Originally posted on Perl 6 Advent Calendar:

On the 15th day of Christmas Perl6 said let there be life-sciences, and so there was.

A lot of coverage and testament is made to Perl’s role in developing dynamic content for the early web. As well as its slow decline. However, there is an equally important story that goes alongside the tail of Perl as the language of CGI. That is the story of Perl as the scientific glue that saved the human genome project, there is even a published journal article in Perl’s honour.

It’s not an accident that Perl did well and continues to do well in the field of Bioinformatics. Few languages at the time provided first class semantics that matched the problem domain such as: regular expression literals, good string handling, trivial data structure creation, sensible automatic type conversion and XS for native code wrapping when speed was important. That Perl replaced a lot…

View original 2,882 more words

Posted by: cjfields | August 30, 2014

Whither Bio::FeatureIO?

This is a brief post regarding why I decided to remove Bio::FeatureIO from the main core distribution.  The fact that it has taken this long for someone to notice is interesting.

tl;dr: In BioPerl, I would be wary of anything using Bio::SeqFeature::Annotated, or relying on having that particular module’s functionality. It’s considered deprecated; these really need to be converted to use Bio::SeqFeature::Generic.

A bit of back story

In BioPerl, the Bio::FeatureIO modules were centered around features, in particular GFF3 (and I believe Chado a bit), using Bio::SeqFeature::Annotated. The idea was that Bio::SeqFeature::Annotated would have pretty much everything type-checked. The idea is sound, but in this implementation everything was converted into different annotation objects (score, primary tag, all tag information, etc), and all features were checked against SO.

I believe this comes from some conflation about how data is stored in a feature: is it a simple key-value pair, or is it annotation? The idea here was to have this all converted to annotation, but checked against SO when needed using Bio::Ontology.
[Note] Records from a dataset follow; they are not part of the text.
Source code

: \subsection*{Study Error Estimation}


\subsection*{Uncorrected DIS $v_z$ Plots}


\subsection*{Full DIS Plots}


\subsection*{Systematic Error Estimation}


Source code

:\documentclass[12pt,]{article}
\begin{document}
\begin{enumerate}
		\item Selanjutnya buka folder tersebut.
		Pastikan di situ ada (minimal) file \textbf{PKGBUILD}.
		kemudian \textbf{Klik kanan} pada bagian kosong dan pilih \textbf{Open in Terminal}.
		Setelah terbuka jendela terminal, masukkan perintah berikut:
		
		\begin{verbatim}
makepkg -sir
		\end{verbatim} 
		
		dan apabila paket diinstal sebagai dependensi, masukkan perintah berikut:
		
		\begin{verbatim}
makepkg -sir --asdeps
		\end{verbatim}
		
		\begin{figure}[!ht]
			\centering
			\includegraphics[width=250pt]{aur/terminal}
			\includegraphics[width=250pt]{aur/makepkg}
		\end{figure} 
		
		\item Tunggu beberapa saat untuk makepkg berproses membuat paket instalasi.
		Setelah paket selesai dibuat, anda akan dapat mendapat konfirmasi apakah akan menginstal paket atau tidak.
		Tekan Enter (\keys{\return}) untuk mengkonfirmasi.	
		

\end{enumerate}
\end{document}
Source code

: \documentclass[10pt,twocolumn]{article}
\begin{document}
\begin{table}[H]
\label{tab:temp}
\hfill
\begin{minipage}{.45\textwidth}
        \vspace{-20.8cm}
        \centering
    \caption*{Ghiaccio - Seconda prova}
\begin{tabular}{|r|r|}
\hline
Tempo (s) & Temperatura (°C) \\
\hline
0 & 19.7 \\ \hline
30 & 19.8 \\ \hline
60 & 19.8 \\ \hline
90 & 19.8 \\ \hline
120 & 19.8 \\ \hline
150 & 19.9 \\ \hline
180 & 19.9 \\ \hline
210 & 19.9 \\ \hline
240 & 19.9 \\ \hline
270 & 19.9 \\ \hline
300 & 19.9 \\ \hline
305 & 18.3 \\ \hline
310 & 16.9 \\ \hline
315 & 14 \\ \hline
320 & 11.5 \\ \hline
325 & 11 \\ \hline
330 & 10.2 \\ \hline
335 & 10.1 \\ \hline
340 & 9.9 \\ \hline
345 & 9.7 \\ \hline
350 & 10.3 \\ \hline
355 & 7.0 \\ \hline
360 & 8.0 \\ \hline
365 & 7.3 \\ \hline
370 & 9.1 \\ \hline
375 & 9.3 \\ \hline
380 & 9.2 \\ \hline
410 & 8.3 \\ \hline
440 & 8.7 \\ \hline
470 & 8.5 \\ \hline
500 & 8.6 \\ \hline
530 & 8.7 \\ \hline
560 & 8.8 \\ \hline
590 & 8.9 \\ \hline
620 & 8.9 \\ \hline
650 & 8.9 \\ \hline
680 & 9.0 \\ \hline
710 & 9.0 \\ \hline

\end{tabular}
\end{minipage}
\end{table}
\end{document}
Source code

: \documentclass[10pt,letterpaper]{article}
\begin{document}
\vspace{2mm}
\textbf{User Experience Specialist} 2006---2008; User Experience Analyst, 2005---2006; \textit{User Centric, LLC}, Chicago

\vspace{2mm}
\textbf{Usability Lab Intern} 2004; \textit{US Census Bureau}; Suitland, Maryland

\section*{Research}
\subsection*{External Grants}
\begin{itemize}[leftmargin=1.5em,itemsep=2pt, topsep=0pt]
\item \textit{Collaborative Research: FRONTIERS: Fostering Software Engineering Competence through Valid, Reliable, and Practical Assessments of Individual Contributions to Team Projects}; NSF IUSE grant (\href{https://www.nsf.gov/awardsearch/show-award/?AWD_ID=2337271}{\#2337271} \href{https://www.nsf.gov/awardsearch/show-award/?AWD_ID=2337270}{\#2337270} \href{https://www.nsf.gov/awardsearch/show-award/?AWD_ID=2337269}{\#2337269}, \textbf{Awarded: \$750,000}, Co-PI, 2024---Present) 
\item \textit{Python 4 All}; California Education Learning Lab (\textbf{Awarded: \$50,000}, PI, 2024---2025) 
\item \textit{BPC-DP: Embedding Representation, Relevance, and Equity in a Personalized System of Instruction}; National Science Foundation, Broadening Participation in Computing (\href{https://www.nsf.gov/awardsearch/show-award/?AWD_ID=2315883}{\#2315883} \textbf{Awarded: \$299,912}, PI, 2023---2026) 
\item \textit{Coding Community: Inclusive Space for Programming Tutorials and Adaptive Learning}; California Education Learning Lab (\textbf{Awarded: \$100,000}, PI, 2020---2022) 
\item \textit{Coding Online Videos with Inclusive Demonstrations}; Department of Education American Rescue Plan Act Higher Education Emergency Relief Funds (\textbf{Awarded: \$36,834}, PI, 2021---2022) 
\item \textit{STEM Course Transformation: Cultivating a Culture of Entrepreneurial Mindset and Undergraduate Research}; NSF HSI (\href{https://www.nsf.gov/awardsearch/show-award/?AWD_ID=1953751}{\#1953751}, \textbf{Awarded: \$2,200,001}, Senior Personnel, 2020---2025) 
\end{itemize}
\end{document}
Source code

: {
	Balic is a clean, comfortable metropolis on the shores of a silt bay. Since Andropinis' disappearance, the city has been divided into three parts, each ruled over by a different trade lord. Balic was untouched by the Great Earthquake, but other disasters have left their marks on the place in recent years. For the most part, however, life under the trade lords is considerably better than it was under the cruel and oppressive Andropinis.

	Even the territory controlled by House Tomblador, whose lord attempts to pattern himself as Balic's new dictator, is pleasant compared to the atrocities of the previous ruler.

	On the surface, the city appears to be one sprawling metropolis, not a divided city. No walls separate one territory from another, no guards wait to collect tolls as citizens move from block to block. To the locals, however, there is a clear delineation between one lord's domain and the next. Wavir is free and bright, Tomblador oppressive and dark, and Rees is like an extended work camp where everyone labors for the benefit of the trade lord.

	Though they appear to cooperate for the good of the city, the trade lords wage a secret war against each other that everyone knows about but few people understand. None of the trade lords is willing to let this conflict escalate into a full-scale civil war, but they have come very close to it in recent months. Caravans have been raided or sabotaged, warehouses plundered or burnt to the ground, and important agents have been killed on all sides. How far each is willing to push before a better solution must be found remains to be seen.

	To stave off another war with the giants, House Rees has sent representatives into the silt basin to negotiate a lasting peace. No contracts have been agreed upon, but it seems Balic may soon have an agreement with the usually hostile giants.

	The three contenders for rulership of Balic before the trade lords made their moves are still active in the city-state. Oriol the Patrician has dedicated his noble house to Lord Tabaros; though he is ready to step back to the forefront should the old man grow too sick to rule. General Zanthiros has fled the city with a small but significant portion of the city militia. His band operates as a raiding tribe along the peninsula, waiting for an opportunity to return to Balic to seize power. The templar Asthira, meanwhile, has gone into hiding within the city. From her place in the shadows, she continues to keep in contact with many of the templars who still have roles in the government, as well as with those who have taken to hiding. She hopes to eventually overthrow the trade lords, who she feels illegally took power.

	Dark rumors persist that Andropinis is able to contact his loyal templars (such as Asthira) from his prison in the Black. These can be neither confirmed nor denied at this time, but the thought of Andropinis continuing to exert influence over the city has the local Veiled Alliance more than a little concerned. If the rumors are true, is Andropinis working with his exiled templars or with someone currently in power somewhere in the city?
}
Now, b/c this completely breaks the SeqFeature API (e.g. $sf->score would return a Bio::Annotation::SimpleValue), the class overloaded all its accessors to print strings. This overloading was implemented in all Bio::Annotation and many other modules (Bio::Ontology IIRC was also involved). Additional code was additionally written to rely on Bio::FeatureIO.

This of course led to all sorts of hard-to-debug problems (Bio::Annotation was never meant to be overloaded, and lots of modules expecting objects got strings instead), not to mention performance issues.

Sadly enough, at the same time additional code was written that required this behavior. Then… the original developer basically quit working on the code, leaving an unfinished set of modules deeply integrated into BioPerl, changing behavior of several other core bits, and also having other code (Chado, and additional parser modules) reliant on them.

This ended up being the main blocker for a v1.6 ‘stable’ release. There was no way forward with the current implementation, and no replies from the developer in question to address the problems, so I had to rip that stuff out of core to basically put us back on the road to a new release.

My plan is to release Bio::FeatureIO as a separate distribution on CPAN, as it was originally written. This is most of the way there; I will likely release this in the next few days (it will have it’s own version number, v1.7.0). However, Bio::SeqFeature::Annotated is deprecated, and any code reliant on it should be migrated to another module. This was announced prior to the 1.6 release and reiterated on the mailing list a few times. Bio::FeatureIO is also being rewritten with a simpler seqfeature class in mind, possibly using Rob Buels’ Bio::GFF3 or Barry Moore’s GAL tools.


Just so this is clear, I have no hard feelings today towards the developer involved here. The idea in general made sense, even if the implementation in practice was problematic. I think it’s a great idea to try messing with core code (and I applaud them for trying, just as much as I smack my forehead that this wasn’t done on a branch)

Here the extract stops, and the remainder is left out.